Records excerpted from a collection:
········
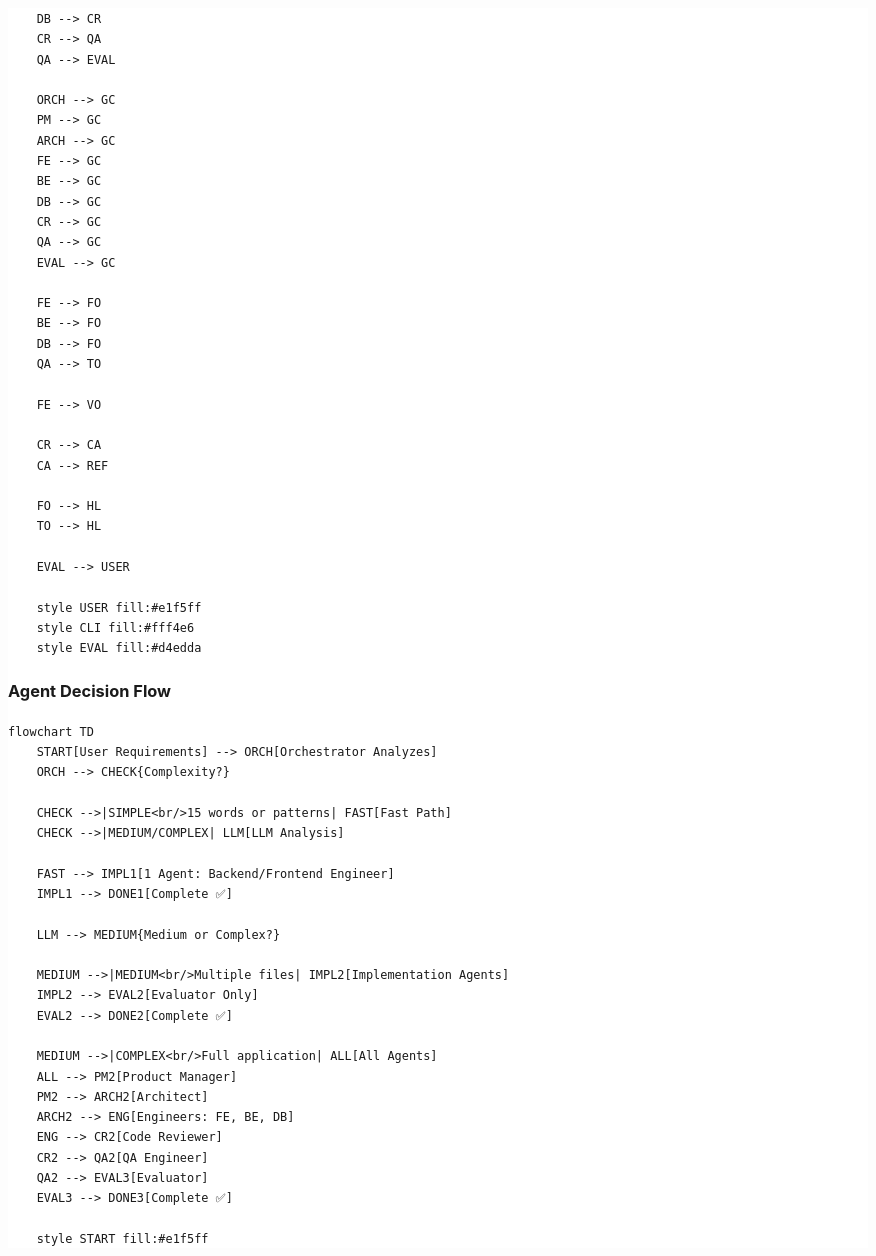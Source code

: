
 ```mermaid
    DB --> CR
    CR --> QA
    QA --> EVAL

    ORCH --> GC
    PM --> GC
    ARCH --> GC
    FE --> GC
    BE --> GC
    DB --> GC
    CR --> GC
    QA --> GC
    EVAL --> GC

    FE --> FO
    BE --> FO
    DB --> FO
    QA --> TO

    FE --> VO

    CR --> CA
    CA --> REF

    FO --> HL
    TO --> HL

    EVAL --> USER

    style USER fill:#e1f5ff
    style CLI fill:#fff4e6
    style EVAL fill:#d4edda
```

### Agent Decision Flow

```mermaid
flowchart TD
    START[User Requirements] --> ORCH[Orchestrator Analyzes]
    ORCH --> CHECK{Complexity?}

    CHECK -->|SIMPLE<br/>15 words or patterns| FAST[Fast Path]
    CHECK -->|MEDIUM/COMPLEX| LLM[LLM Analysis]

    FAST --> IMPL1[1 Agent: Backend/Frontend Engineer]
    IMPL1 --> DONE1[Complete ✅]

    LLM --> MEDIUM{Medium or Complex?}

    MEDIUM -->|MEDIUM<br/>Multiple files| IMPL2[Implementation Agents]
    IMPL2 --> EVAL2[Evaluator Only]
    EVAL2 --> DONE2[Complete ✅]

    MEDIUM -->|COMPLEX<br/>Full application| ALL[All Agents]
    ALL --> PM2[Product Manager]
    PM2 --> ARCH2[Architect]
    ARCH2 --> ENG[Engineers: FE, BE, DB]
    ENG --> CR2[Code Reviewer]
    CR2 --> QA2[QA Engineer]
    QA2 --> EVAL3[Evaluator]
    EVAL3 --> DONE3[Complete ✅]

    style START fill:#e1f5ff
```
········
--- Your objective ---
Lines above with the string "FAST" need to be found and copied.

--- Solution below ---
    CHECK -->|SIMPLE<br/>15 words or patterns| FAST[Fast Path]
    FAST --> IMPL1[1 Agent: Backend/Frontend Engineer]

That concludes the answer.